Primary Neuronal Cultures. E18 primary cortical cultures were prepared from Sprague-Dawley rats according to the protocol approved by the committee for animal experimentation at the Technion-Israel Institute of Technology (protocol number IL0160124). Briefly, after decapitation, the cortices were retrieved and maintained in Hank’s balanced salt solution. Then, the samples were digested by incubation for ten minutes with trypsin (Beit-Haemek Biological Industries, Beit HaEmek, Israel) at 37 °C. This was followed by physical trituration with Pasteur pipettes, and the samples were briefly centrifuged for 10 s at 1000× g to remove debris.

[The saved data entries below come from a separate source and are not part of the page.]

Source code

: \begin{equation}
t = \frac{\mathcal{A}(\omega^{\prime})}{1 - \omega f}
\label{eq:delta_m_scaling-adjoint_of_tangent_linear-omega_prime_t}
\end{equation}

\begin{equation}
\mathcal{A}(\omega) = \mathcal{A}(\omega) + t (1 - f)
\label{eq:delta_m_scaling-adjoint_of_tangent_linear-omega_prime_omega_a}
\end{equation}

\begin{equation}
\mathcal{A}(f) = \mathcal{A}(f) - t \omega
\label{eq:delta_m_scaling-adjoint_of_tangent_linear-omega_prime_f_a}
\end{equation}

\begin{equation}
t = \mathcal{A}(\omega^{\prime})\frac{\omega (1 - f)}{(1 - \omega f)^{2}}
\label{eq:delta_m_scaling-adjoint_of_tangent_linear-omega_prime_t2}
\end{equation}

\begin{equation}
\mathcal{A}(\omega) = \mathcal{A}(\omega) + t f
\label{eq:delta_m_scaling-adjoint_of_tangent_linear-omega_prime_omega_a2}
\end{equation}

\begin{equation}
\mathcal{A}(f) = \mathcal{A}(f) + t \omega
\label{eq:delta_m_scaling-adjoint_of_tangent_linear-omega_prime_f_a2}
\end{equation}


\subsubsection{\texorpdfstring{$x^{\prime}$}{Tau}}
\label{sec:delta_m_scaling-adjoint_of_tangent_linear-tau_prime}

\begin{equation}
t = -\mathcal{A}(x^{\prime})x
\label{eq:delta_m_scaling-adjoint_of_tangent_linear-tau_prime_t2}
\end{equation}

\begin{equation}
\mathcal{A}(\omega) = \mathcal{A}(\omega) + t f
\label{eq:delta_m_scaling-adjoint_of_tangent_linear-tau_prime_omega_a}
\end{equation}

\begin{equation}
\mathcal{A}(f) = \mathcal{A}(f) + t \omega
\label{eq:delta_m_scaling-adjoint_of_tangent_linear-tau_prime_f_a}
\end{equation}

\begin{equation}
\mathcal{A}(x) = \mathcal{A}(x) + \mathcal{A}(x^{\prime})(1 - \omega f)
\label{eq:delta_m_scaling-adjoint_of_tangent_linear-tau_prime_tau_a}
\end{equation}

The supernatant was filtered through a 0.7 µm filter (BD Biosciences, San Jose, CA, USA) followed by centrifugation at 900× g for 4 min. The cell pellet was resuspended in Neurobasal medium supplemented with B27 (Invitrogen, Carlsbad, CA, USA) and 0.5 mM L-glutamine (Beit-Haemek Biological Industries). Neurons were plated in 12 or 6-well plates covered with poly-D-Lysine (Sigma) at a density of 0.45 and 2 × 106 cells per well, respectively. Transfections were carried out at DIV12 using the calcium phosphate method. After 72 h, transfected neurons were processed for immunocytochemistry, as described below.

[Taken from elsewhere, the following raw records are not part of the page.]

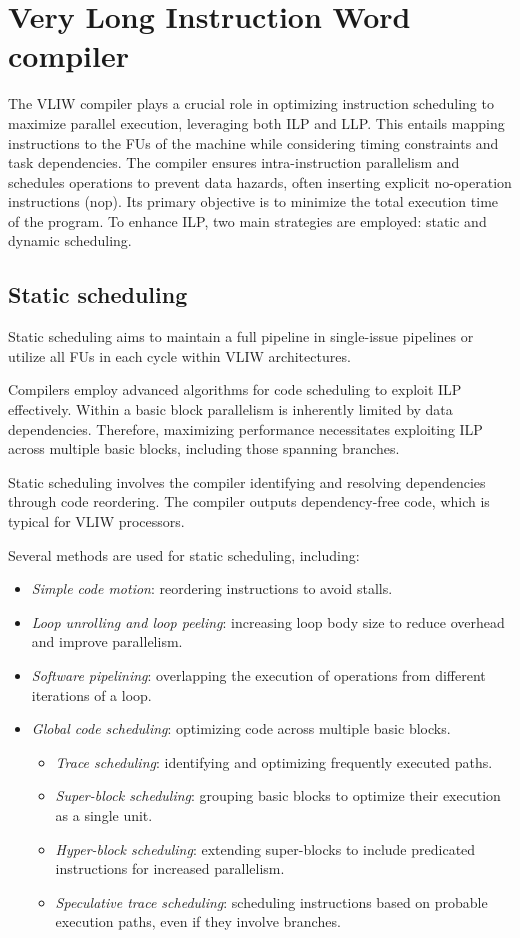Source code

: \section{Very Long Instruction Word compiler}

The VLIW compiler plays a crucial role in optimizing instruction scheduling to maximize parallel execution, leveraging both ILP and LLP.
This entails mapping instructions to the FUs of the machine while considering timing constraints and task dependencies. 
The compiler ensures intra-instruction parallelism and schedules operations to prevent data hazards, often inserting explicit no-operation instructions (nop). 
Its primary objective is to minimize the total execution time of the program.
To enhance ILP, two main strategies are employed: static and dynamic scheduling. 

\subsection{Static scheduling}
Static scheduling aims to maintain a full pipeline in single-issue pipelines or utilize all FUs in each cycle within VLIW architectures. 

Compilers employ advanced algorithms for code scheduling to exploit ILP effectively. 
Within a basic block parallelism is inherently limited by data dependencies. 
Therefore, maximizing performance necessitates exploiting ILP across multiple basic blocks, including those spanning branches.

Static scheduling involves the compiler identifying and resolving dependencies through code reordering. 
The compiler outputs dependency-free code, which is typical for VLIW processors. 

Several methods are used for static scheduling, including:
\begin{itemize}
    \item \textit{Simple code motion}: reordering instructions to avoid stalls.
    \item \textit{Loop unrolling and loop peeling}: increasing loop body size to reduce overhead and improve parallelism.
    \item \textit{Software pipelining}: overlapping the execution of operations from different iterations of a loop.
    \item \textit{Global code scheduling}: optimizing code across multiple basic blocks.
        \begin{itemize}
            \item \textit{Trace scheduling}: identifying and optimizing frequently executed paths.
            \item \textit{Super-block scheduling}: grouping basic blocks to optimize their execution as a single unit.
            \item \textit{Hyper-block scheduling}: extending super-blocks to include predicated instructions for increased parallelism.
            \item \textit{Speculative trace scheduling}: scheduling instructions based on probable execution paths, even if they involve branches.
        \end{itemize}
\end{itemize}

Immunocytochemistry Assays. HEK293 cells were processed for immunocytochemistry as before [
12]. Briefly, cells were fixed in 4% paraformaldehyde for 15 min and permeabilized with PBS containing 0.2% Triton X-100. Cells were blocked in PBS containing 0.1% Triton X-100 and 5% normal goat serum for 1 h and incubated with primary antibodies for an additional hour. Immunolabeling was visualized using FITC- and Cy
3-labeled secondary antibodies (1 μg/mL; Jackson Laboratories, Bar Harbor, ME, USA).

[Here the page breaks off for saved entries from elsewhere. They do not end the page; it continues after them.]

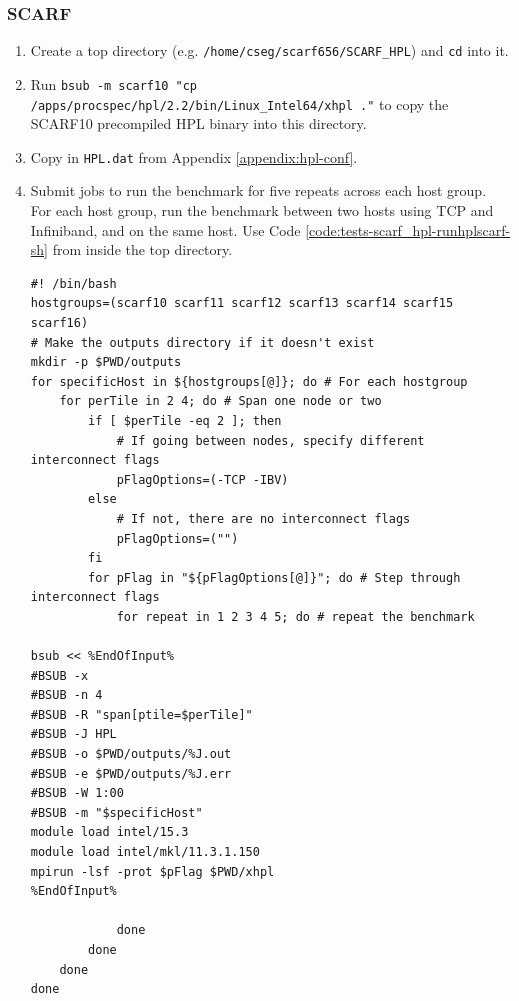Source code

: \documentclass{article}
\newenvironment{code}{\captionsetup{type=listing}}{}
\begin{document}
        \subsubsection{SCARF}
        \label{running-HPL-SCARF}
        \begin{enumerate}
            \item Create a top directory (e.g. \verb|/home/cseg/scarf656/SCARF_HPL|) and \verb|cd| into it.
            \item Run \texttt{bsub -m scarf10 "cp /apps/procspec/hpl/2.2/bin/Linux_Intel64/xhpl ."} to copy the SCARF10 precompiled HPL binary into this directory.
            \item Copy in \verb|HPL.dat| from Appendix \ref{appendix:hpl-conf}.
            \item Submit jobs to run the benchmark for five repeats across each host group. For each host group, run the benchmark between two hosts using TCP and Infiniband, and on the same host. Use Code \ref{code:tests-scarf_hpl-runhplscarf-sh} from inside the top directory.


            \begin{code}
            \label{code:tests-scarf_hpl-runhplscarf-sh}

            \begin{verbatim}
#! /bin/bash
hostgroups=(scarf10 scarf11 scarf12 scarf13 scarf14 scarf15 scarf16)
# Make the outputs directory if it doesn't exist
mkdir -p $PWD/outputs
for specificHost in ${hostgroups[@]}; do # For each hostgroup
    for perTile in 2 4; do # Span one node or two
        if [ $perTile -eq 2 ]; then
            # If going between nodes, specify different interconnect flags
            pFlagOptions=(-TCP -IBV)
        else
            # If not, there are no interconnect flags
            pFlagOptions=("")
        fi
	    for pFlag in "${pFlagOptions[@]}"; do # Step through interconnect flags
            for repeat in 1 2 3 4 5; do # repeat the benchmark

bsub << %EndOfInput%
#BSUB -x
#BSUB -n 4
#BSUB -R "span[ptile=$perTile]"
#BSUB -J HPL
#BSUB -o $PWD/outputs/%J.out
#BSUB -e $PWD/outputs/%J.err
#BSUB -W 1:00
#BSUB -m "$specificHost"
module load intel/15.3
module load intel/mkl/11.3.1.150
mpirun -lsf -prot $pFlag $PWD/xhpl
%EndOfInput%

            done
        done
    done
done
            \end{verbatim}
            \end{code}
        \end{enumerate}
\end{document}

For mitophagy experiments, a small amount of GFP was co-transfected to identify transfected cells, and mitochondrial content was assessed by staining the endogenous mitochondrial matrix protein HSP60 with anti-HSP60 antibodies. Cells were processed 36 h post-transfection and analyzed by confocal microscopy (Zeiss LSM 880, Jena, Germany) to determine the percentage of cells lacking mitochondria. For each field, 1 μm optical sections were acquired at three different focal planes using identical laser settings and magnification. GFP-positive cells were evaluated for the presence or absence of mitochondria (HSP60 signal) across all three focal planes to ensure accurate detection and avoid missing any mitochondria. The images shown represent the best focal plane of a chosen field. Approximately 200 cells were examined for each condition in every independent experiment, and the data are representative of at least three independent experiments.
Statistics. Statistical analysis was performed by repeated measures one-way ANOVA with Bonferroni’s multiple comparison test or two-tailed Student’s t-test using GraphPad Prism software version 6.03 (GraphPad Inc., San Diego, CA, USA). Differences were considered significant when p ≤ 0.05. All Western blots shown in this study are representative of at least three independent experiments.